Ярость благородная. «Наши мертвые нас не оставят в беде» (сборник), стр. 13

«Если другие прошли через это, то и я пройду. В конце концов, у меня все равно нет выбора». Аня вспоминала детские разговоры о самой ужасной смерти. Ее сестра утверждала, что нет ничего более страшного, чем сгореть заживо. Подруга Аленка рассказывала о какой-то китайской пытке водой, капающей на темечко. Сейчас Аня готова была поменяться на любую из этих смертей. Хоть какую, лишь бы уже поскорей. Ее тело, однако, упорно цеплялось за жизнь, а ничего, принесшего бы облегчение, под рукой не было.

В сарай вошел кто-то. Аня перестала их различать уже на второй день. После того как седой передал ей, что ее напарница «встала на охоту» и положила пятерых. Аня тогда улыбнулась, за что ей тут же разбили губы и объяснили, что за каждого убитого немца отвечать будет она, Аня. А когда они возьмут ее напарницу, то сделают с ней то же самое.

Перед ней сели на колени, но почему-то не ударили. Аня повела заплывшим левым глазом и увидела худенькую девушку с длинными золотистыми волосами. На коленях у нее лежало что-то блестящее.
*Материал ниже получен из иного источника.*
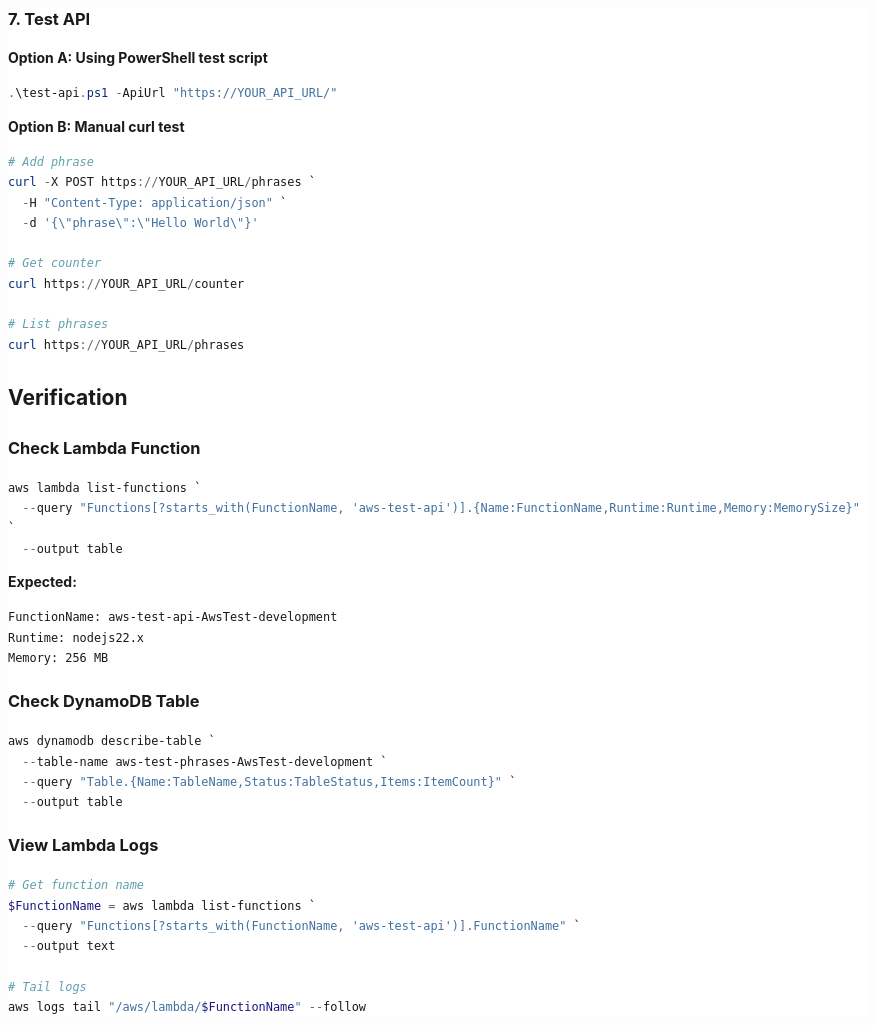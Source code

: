 ### 7. Test API

**Option A: Using PowerShell test script**

```powershell
.\test-api.ps1 -ApiUrl "https://YOUR_API_URL/"
```

**Option B: Manual curl test**

```powershell
# Add phrase
curl -X POST https://YOUR_API_URL/phrases `
  -H "Content-Type: application/json" `
  -d '{\"phrase\":\"Hello World\"}'

# Get counter
curl https://YOUR_API_URL/counter

# List phrases
curl https://YOUR_API_URL/phrases
```

## Verification

### Check Lambda Function

```powershell
aws lambda list-functions `
  --query "Functions[?starts_with(FunctionName, 'aws-test-api')].{Name:FunctionName,Runtime:Runtime,Memory:MemorySize}" `
  --output table
```

**Expected:**
```
FunctionName: aws-test-api-AwsTest-development
Runtime: nodejs22.x
Memory: 256 MB
```

### Check DynamoDB Table

```powershell
aws dynamodb describe-table `
  --table-name aws-test-phrases-AwsTest-development `
  --query "Table.{Name:TableName,Status:TableStatus,Items:ItemCount}" `
  --output table
```

### View Lambda Logs

```powershell
# Get function name
$FunctionName = aws lambda list-functions `
  --query "Functions[?starts_with(FunctionName, 'aws-test-api')].FunctionName" `
  --output text

# Tail logs
aws logs tail "/aws/lambda/$FunctionName" --follow
```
– Меня зовут Лада, – произнесла та.

На следующий день холм накрыли три «катюши», сравняв немецкие укрепления с землей. Дивизион БМ-13 неожиданно сбился с пути и наткнулся на остатки бригады морпехов. Ни одному фашисту не удалось выжить под шквальным огнем. Когда русские пришли хоронить своих, единственное тело, которое не нашли, – Анино.

К вечеру эсэсовцы утомились и ушли на ту стороны реки Бук, в свой дом отдыха. Ни одна из двадцати девушек не шевелилась. Прошло еще полчаса, и Фаня охнула. Казалось, у нее со всей спины, головы и ног сняли кожу до костей. Не сразу она смогла встать. А когда встала, увидела девушку в зеленом сарафане, сидящую у куста шиповника.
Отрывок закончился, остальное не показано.